Why do we play board games? It’s a question I’ve rarely asked myself or group as it’s been so ingrained in my hobby time that it really needs no answer at this point other than “because we do.” Yet, I think the WHY is all about creating the dynamics of conflict within an explorable system that is outside the realm of any real conflict. Of course, Cormac McCarthy put it better in the words of the Judge:
“Men are born for games, nothing else. Every child knows that play is nobler than work. He knows too that the worth or merit of a game is not inherent in the game itself, but rather in the value of that which is put at hazard. Games of chance require a wager to have meaning at all. Games of sport involve the skill and strength of the opponents, and the humiliation of defeat and the pride of victory are in themselves sufficient stake because they inhere in the worth of the principles and define them. But trial of chance or trial of worth, all games aspire to the condition of war, for here that which is wagered swallows up game, player, all.”
Yet a lot of games these days aren’t about conflict at all, they are more like a knitting circle where people sit around for awhile and then show what they made (I did not make this up, there’s a meme around that I got this from). Root and other games like it pushed against this trend hard, but for a long time, there were tons of games with actual ‘dudes on a map’ conflict. With that, let’s talk about Derek Carver’s 1985 classic Warrior Knights, later redeveloped completely by Fantasy Flight into their version. Both are good representations of design ideals of their time (1980s, early 2000’s respectively), the 1985 game especially so.

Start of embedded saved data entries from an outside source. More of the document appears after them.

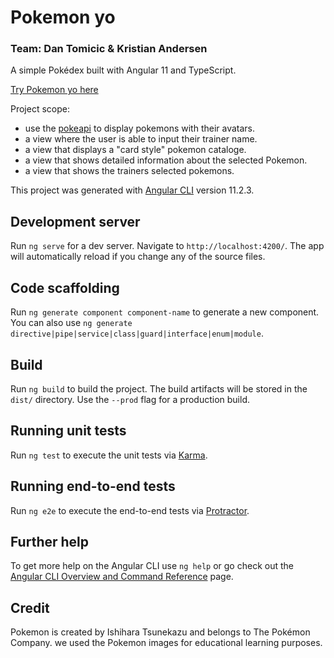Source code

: # Pokemon yo

### Team: Dan Tomicic & Kristian Andersen

A simple Pokédex built with Angular 11 and TypeScript.

[Try Pokemon yo here ](https://pokemonyo.vercel.app/) 

Project scope:

- use the [pokeapi](https://pokeapi.co/) to display pokemons with their avatars.
- a view where the user is able to input their trainer name.
- a view that displays a "card style" pokemon cataloge.
- a view that shows detailed information about the selected Pokemon.
- a view that shows the trainers selected pokemons.


This project was generated with [Angular CLI](https://github.com/angular/angular-cli) version 11.2.3.

## Development server

Run `ng serve` for a dev server. Navigate to `http://localhost:4200/`. The app will automatically reload if you change any of the source files.

## Code scaffolding

Run `ng generate component component-name` to generate a new component. You can also use `ng generate directive|pipe|service|class|guard|interface|enum|module`.

## Build

Run `ng build` to build the project. The build artifacts will be stored in the `dist/` directory. Use the `--prod` flag for a production build.

## Running unit tests

Run `ng test` to execute the unit tests via [Karma](https://karma-runner.github.io).

## Running end-to-end tests

Run `ng e2e` to execute the end-to-end tests via [Protractor](http://www.protractortest.org/).

## Further help

To get more help on the Angular CLI use `ng help` or go check out the [Angular CLI Overview and Command Reference](https://angular.io/cli) page.

## Credit
Pokemon is created by Ishihara Tsunekazu and belongs to The Pokémon Company. we used the Pokemon images for educational learning purposes.
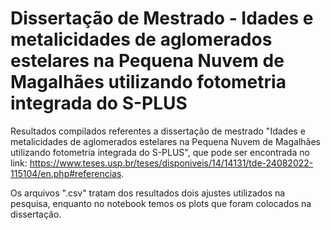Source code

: # Dissertação de Mestrado - Idades e metalicidades de aglomerados estelares na Pequena Nuvem de Magalhães utilizando fotometria integrada do S-PLUS
Resultados compilados referentes a dissertação de mestrado "Idades e metalicidades de aglomerados estelares na Pequena Nuvem de Magalhães utilizando fotometria integrada do S-PLUS", que pode ser encontrada no link: https://www.teses.usp.br/teses/disponiveis/14/14131/tde-24082022-115104/en.php#referencias.

Os arquivos ".csv" tratam dos resultados dois ajustes utilizados na pesquisa, enquanto no notebook temos os plots que foram colocados na dissertação.
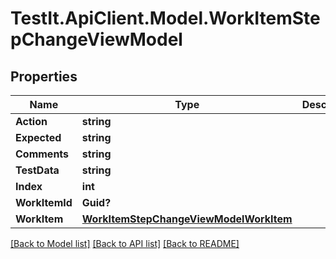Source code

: # TestIt.ApiClient.Model.WorkItemStepChangeViewModel

## Properties

Name | Type | Description | Notes
------------ | ------------- | ------------- | -------------
**Action** | **string** |  | 
**Expected** | **string** |  | 
**Comments** | **string** |  | 
**TestData** | **string** |  | 
**Index** | **int** |  | 
**WorkItemId** | **Guid?** |  | [optional] 
**WorkItem** | [**WorkItemStepChangeViewModelWorkItem**](WorkItemStepChangeViewModelWorkItem.md) |  | 

[[Back to Model list]](../README.md#documentation-for-models) [[Back to API list]](../README.md#documentation-for-api-endpoints) [[Back to README]](../README.md)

To start with, I have huge respect for Carver who has given several telling interviews about his design process. He simply made games and played then every week at his house with friends. Games like the ones he wanted to play did not exist (1970’s and 1980’s), so he just went and made them, not to fill a gap in published games (like area-control deck builders after deck-builders were a thing) but just to play. People that came to his house spread the word about some of these games (like Durance Vile which later became GW’s Dr. Who and if I was to guess, influenced Dungeonquest and Talisman in no small way) and some of these folks were at Games Workshop and asked to publish them. Carver did not make games to shoot out the door for publishing and hit some market, he just invented games and played them– a lot. It wasn’t playtesting, it was just play. This is quite a difference from what happens when I go to protospeil events or playtest with friends to the point where personally I will never ask anyone again ‘do you want to playtest a game for me’ but rather ‘would you like to play a game I made?’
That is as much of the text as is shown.